Whether or not he was responsible for the ending, for the rest of the film Scott's direction is masterful and he keeps his very limited material moving along nicely, from the opening set piece to the final showdown between the main protagonists. The film deals largely with the tussle between Maximus and Commodus and like any good competition the thrill for the spectator is a jolly good punch up. Whether the spectator will feel satisfied is another matter as, unlike the standard action film, here the violence is alluded to more than it is graphically depicted. Whilst there are plenty of heads being burst open like melons the editing is so quick (once again to disguise the computer-generated imagery) that it's not clear what is going on and who is doing what to whom. Let it be said, however, that it hurts. This film makes the would-be macho thumpings in Fight Club look like a hair-pulling match. Our Russell does an impressive job as Maximus the killing machine, though his pecs aren't quite up to Hollywood standards and it's never apparent why he inspires such devotion as he seems to be a decidedly aloof character. Joaquin Phoenix is excellent as the warped Commodus, whilst Richard Harris and Oliver Reed (in his final screen role) both are outstanding. Reed died before the filming was completed, requiring the producers to do some snappy cut-and-pasting in order to resolve his character, the scenes of him giving the compound keys to Crowe, and his murder by praetorian guards both being manufactured in post-production.

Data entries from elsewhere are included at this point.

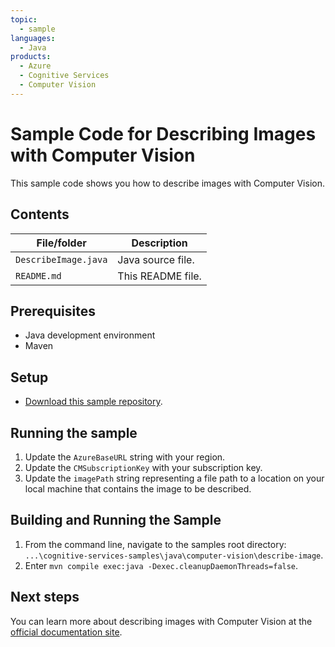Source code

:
```yaml
---
topic:
  - sample
languages:
  - Java
products:
  - Azure
  - Cognitive Services
  - Computer Vision
---
```


# Sample Code for Describing Images with Computer Vision

This sample code shows you how to describe images with Computer Vision.

## Contents

| File/folder | Description |
|-------------|-------------|
| `DescribeImage.java` | Java source file. |
| `README.md`            | This README file. |

## Prerequisites

- Java development environment
- Maven

## Setup

- [Download this sample repository](https://github.com/LukeBayler/cognitive-services-samples/archive/master.zip).

## Running the sample

1. Update the `AzureBaseURL` string with your region.
2. Update the `CMSubscriptionKey` with your subscription key.
3. Update the `imagePath` string representing a file path to a location on your local machine that contains the image to be described.

## Building and Running the Sample

1. From the command line, navigate to the samples root directory: `...\cognitive-services-samples\java\computer-vision\describe-image`.
2. Enter `mvn compile exec:java -Dexec.cleanupDaemonThreads=false`.

## Next steps

You can learn more about describing images with Computer Vision at the [official documentation site](https://docs.microsoft.com/en-us/azure/cognitive-services/computer-vision/concept-describing-images).
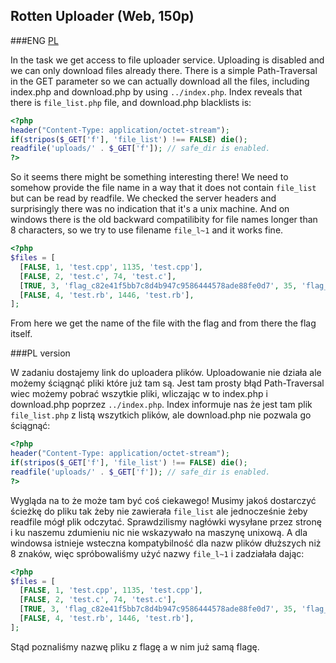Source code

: ## Rotten Uploader (Web, 150p)

###ENG
[PL](#pl-version)

In the task we get access to file uploader service.
Uploading is disabled and we can only download files already there.
There is a simple Path-Traversal in the GET parameter so we can actually download all the files, including index.php and download.php by using `../index.php`.
Index reveals that there is `file_list.php` file, and download.php blacklists is:

```php
<?php
header("Content-Type: application/octet-stream");
if(stripos($_GET['f'], 'file_list') !== FALSE) die();
readfile('uploads/' . $_GET['f']); // safe_dir is enabled. 
?>
```

So it seems there might be something interesting there!
We need to somehow provide the file name in a way that it does not contain `file_list` but can be read by readfile.
We checked the server headers and surprisingly there was no indication that it's a unix machine.
And on windows there is the old backward compatilibity for file names longer than 8 characters, so we try to use filename `file_l~1` and it works fine.

```php
<?php
$files = [
  [FALSE, 1, 'test.cpp', 1135, 'test.cpp'],
  [FALSE, 2, 'test.c', 74, 'test.c'],
  [TRUE, 3, 'flag_c82e41f5bb7c8d4b947c9586444578ade88fe0d7', 35, 'flag_c82e41f5bb7c8d4b947c9586444578ade88fe0d7'],
  [FALSE, 4, 'test.rb', 1446, 'test.rb'],
];
```

From here we get the name of the file with the flag and from there the flag itself.

###PL version

W zadaniu dostajemy link do uploadera plików.
Uploadowanie nie działa ale możemy ściągnąć pliki które już tam są.
Jest tam prosty błąd Path-Traversal wiec możemy pobrać wszytkie pliki, wliczając w to index.php i download.php poprzez `../index.php`.
Index informuje nas że jest tam plik `file_list.php` z listą wszytkich plików, ale download.php nie pozwala go ściągnąć:

```php
<?php
header("Content-Type: application/octet-stream");
if(stripos($_GET['f'], 'file_list') !== FALSE) die();
readfile('uploads/' . $_GET['f']); // safe_dir is enabled. 
?>
```

Wygląda na to że może tam być coś ciekawego!
Musimy jakoś dostarczyć ścieżkę do pliku tak żeby nie zawierała `file_list` ale jednocześnie żeby readfile mógł plik odczytać.
Sprawdzilismy nagłówki wysyłane przez stronę i ku naszemu zdumieniu nic nie wskazywało na maszynę unixową.
A dla windowsa istnieje wsteczna kompatybilność dla nazw plików dłuższych niż 8 znaków, więc spróbowaliśmy użyć nazwy `file_l~1` i zadziałała dając:

```php
<?php
$files = [
  [FALSE, 1, 'test.cpp', 1135, 'test.cpp'],
  [FALSE, 2, 'test.c', 74, 'test.c'],
  [TRUE, 3, 'flag_c82e41f5bb7c8d4b947c9586444578ade88fe0d7', 35, 'flag_c82e41f5bb7c8d4b947c9586444578ade88fe0d7'],
  [FALSE, 4, 'test.rb', 1446, 'test.rb'],
];
```

Stąd poznaliśmy nazwę pliku z flagę a w nim już samą flagę.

FYI: Universal's 2005 Special Extended Version adds an extra 16 minutes or so and if the ending is still terribly schmaltzy, overall this is the better version.  All the characters seem much more substantial withJoaquin Phoenix getting more screen time including a striking scene between himself and Quintus after he finds out that Maximus is alive and Connie Nielsen also making more of an impression, although  the score by Hans Zimmer and Lisa Gerrard did seem to be intrusive at times.